1. Introduction

A resonable definition of a software framework is [Wiki-Framework]:

an abstraction in which software, providing generic functionality, can be selectively changed by additional user-written code, thus providing application-specific software.

The framework orchestrates data flow, resource management, and parallel execution. It enables a scientific collaboration to write standardized workflows where physicists can insert their own algorithms. In a HEP context, this insertion often occurs by the framework dynamically loading libraries called plugins. Although not required, a framework often provides a program’s main(…) function, which (directly or indirectly) invokes user code within the plugins as configured at appropriate points in the program’s execution.

The following diagram illustrates three high-level computing stages commonly used in HEP to obtain physics results from detector signals.

digraph {
  rankdir=LR
  fontsize=10
  margin="1,0.2"

  // Set rank separation to zero so that the begin and end labels are close to the block point nodes.
  ranksep=0

  // Nodes for processing stages
  node [shape="box",
        style="filled,rounded",
        fontname="Arial",
        fontcolor="white",
        fillcolor="gray40",
        height=0.8,
        margin="0.3,0.15"]
  signals [shape="point", width=0.1, fillcolor="black"]
  results [shape="point", width=0.1, fillcolor="black"]

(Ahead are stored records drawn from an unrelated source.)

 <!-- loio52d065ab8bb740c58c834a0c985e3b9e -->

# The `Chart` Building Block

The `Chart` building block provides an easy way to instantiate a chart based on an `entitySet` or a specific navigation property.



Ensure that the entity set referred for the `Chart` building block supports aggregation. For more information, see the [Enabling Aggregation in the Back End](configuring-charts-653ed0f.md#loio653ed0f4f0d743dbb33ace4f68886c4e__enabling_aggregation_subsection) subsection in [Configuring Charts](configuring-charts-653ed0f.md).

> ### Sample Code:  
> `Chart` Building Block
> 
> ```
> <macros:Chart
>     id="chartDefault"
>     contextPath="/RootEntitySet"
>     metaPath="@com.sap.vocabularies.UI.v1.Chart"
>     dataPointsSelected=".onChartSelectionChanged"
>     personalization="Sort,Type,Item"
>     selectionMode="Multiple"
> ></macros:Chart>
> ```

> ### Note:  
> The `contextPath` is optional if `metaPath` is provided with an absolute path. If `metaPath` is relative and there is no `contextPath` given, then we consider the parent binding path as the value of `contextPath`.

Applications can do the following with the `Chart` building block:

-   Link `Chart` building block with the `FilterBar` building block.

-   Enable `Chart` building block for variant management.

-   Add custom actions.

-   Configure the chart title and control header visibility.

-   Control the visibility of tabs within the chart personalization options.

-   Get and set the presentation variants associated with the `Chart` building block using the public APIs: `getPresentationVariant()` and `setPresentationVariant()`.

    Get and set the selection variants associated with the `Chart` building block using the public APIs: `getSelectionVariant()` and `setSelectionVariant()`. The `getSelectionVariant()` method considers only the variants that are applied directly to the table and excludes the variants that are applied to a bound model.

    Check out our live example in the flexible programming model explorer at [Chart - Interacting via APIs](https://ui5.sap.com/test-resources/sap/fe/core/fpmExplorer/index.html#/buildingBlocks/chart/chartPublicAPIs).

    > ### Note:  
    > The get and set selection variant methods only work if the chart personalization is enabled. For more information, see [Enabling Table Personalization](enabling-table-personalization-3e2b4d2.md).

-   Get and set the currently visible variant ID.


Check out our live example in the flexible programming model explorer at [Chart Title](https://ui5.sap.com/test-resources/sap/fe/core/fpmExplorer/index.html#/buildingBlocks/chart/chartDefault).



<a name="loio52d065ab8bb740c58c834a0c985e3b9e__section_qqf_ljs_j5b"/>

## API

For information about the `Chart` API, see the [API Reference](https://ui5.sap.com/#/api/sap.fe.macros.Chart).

  DAQ [label=<<b>DAQ</b>>]
  framework [label=<<b>Reconstruction and<br/>simulation framework</b>>, fillcolor="royalblue3"]
  Analysis [label=<<b>Analysis</b>>]

  // Artificial nodes for creating labels
  node [penwidth="0", style="nofill", fontcolor="black", margin="0,0"];
  startlabel [label="Detector\nsignals"]
  endlabel [label="Physics\nresults"]

  startlabel -> signals [style=invis]
  signals -> DAQ [arrowhead=none, minlen=3]
  DAQ -> framework -> Analysis [minlen=4]
  Analysis -> results [arrowhead=none, minlen=3]
  results -> endlabel [style=invis]
}

Frameworks are typically used in a high-level trigger environment, for reconstructing physics objects from detector signals, or for simulating physics processes. Many analysis needs can also be met by a data-processing framework. However, the HEP community tends to perform final-stage analysis using standalone applications. Phlex, therefore, aims to satisfy the data-processing needs of only physics reconstruction and simulation.

1.1. Requirements Process and Framework Selection

Phlex provides facilities and behaviors that support the physics goals of its stakeholders, notably the DUNE experiment [1]. In a concerted effort in 2023 and 2024, DUNE established a set of high-level requirements or stakeholder requirements, which constrain the design of a framework in support of DUNE’s needs. A dedicated tool [Jama-Connect] was subsequently selected to manage such stakeholder requirements, tracking them in a version-controlled manner, and creating logical dependencies among them. Additionally, system requirements were created to guide implementation in support of the stakeholder requirements.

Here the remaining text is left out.